Extracted data entries
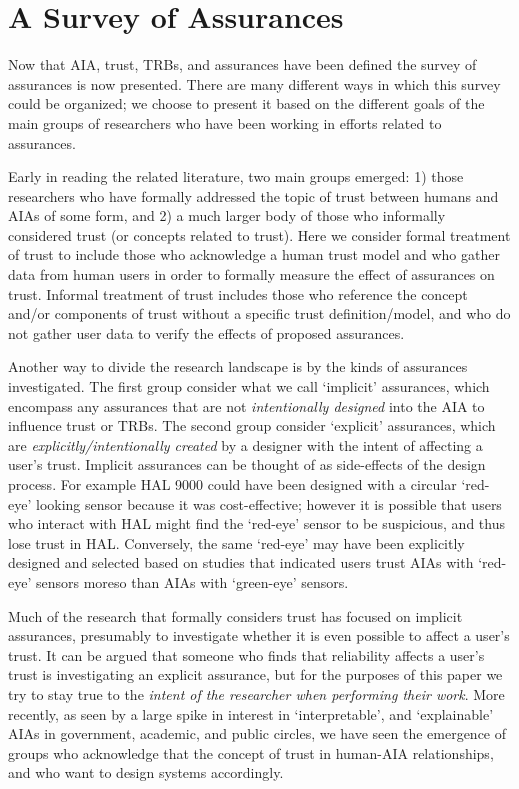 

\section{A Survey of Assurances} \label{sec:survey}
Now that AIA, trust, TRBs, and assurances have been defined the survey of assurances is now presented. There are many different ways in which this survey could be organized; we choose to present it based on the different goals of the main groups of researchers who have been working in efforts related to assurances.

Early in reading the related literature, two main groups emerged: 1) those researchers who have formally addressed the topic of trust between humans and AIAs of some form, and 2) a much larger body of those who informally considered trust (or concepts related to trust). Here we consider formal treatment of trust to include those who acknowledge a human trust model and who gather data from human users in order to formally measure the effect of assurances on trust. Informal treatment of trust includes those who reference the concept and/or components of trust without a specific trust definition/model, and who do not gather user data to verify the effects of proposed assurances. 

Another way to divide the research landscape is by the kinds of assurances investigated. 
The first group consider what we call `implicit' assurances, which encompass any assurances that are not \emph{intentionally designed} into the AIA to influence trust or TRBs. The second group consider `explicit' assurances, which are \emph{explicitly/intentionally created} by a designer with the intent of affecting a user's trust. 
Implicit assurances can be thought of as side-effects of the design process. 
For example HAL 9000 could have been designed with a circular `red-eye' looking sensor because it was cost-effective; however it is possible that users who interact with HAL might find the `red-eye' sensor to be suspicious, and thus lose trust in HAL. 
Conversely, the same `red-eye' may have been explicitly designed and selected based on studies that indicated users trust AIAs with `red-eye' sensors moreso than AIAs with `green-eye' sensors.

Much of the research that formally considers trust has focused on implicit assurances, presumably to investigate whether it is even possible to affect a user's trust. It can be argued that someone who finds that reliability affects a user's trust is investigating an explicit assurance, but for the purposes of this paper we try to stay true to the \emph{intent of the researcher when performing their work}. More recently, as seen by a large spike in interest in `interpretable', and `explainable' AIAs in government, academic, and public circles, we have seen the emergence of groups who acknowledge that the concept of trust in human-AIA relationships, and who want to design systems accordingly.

* **WHAT YOU ARE ASKED TO DO**
Every line in the records is to be retyped exactly as it stands; the pictures stay out.

* **FINISHED EXERCISE**
\section{A Survey of Assurances} \label{sec:survey}
Now that AIA, trust, TRBs, and assurances have been defined the survey of assurances is now presented. There are many different ways in which this survey could be organized; we choose to present it based on the different goals of the main groups of researchers who have been working in efforts related to assurances.

Early in reading the related literature, two main groups emerged: 1) those researchers who have formally addressed the topic of trust between humans and AIAs of some form, and 2) a much larger body of those who informally considered trust (or concepts related to trust). Here we consider formal treatment of trust to include those who acknowledge a human trust model and who gather data from human users in order to formally measure the effect of assurances on trust. Informal treatment of trust includes those who reference the concept and/or components of trust without a specific trust definition/model, and who do not gather user data to verify the effects of proposed assurances. 

Another way to divide the research landscape is by the kinds of assurances investigated. 
The first group consider what we call `implicit' assurances, which encompass any assurances that are not \emph{intentionally designed} into the AIA to influence trust or TRBs. The second group consider `explicit' assurances, which are \emph{explicitly/intentionally created} by a designer with the intent of affecting a user's trust. 
Implicit assurances can be thought of as side-effects of the design process. 
For example HAL 9000 could have been designed with a circular `red-eye' looking sensor because it was cost-effective; however it is possible that users who interact with HAL might find the `red-eye' sensor to be suspicious, and thus lose trust in HAL. 
Conversely, the same `red-eye' may have been explicitly designed and selected based on studies that indicated users trust AIAs with `red-eye' sensors moreso than AIAs with `green-eye' sensors.

Much of the research that formally considers trust has focused on implicit assurances, presumably to investigate whether it is even possible to affect a user's trust. It can be argued that someone who finds that reliability affects a user's trust is investigating an explicit assurance, but for the purposes of this paper we try to stay true to the \emph{intent of the researcher when performing their work}. More recently, as seen by a large spike in interest in `interpretable', and `explainable' AIAs in government, academic, and public circles, we have seen the emergence of groups who acknowledge that the concept of trust in human-AIA relationships, and who want to design systems accordingly.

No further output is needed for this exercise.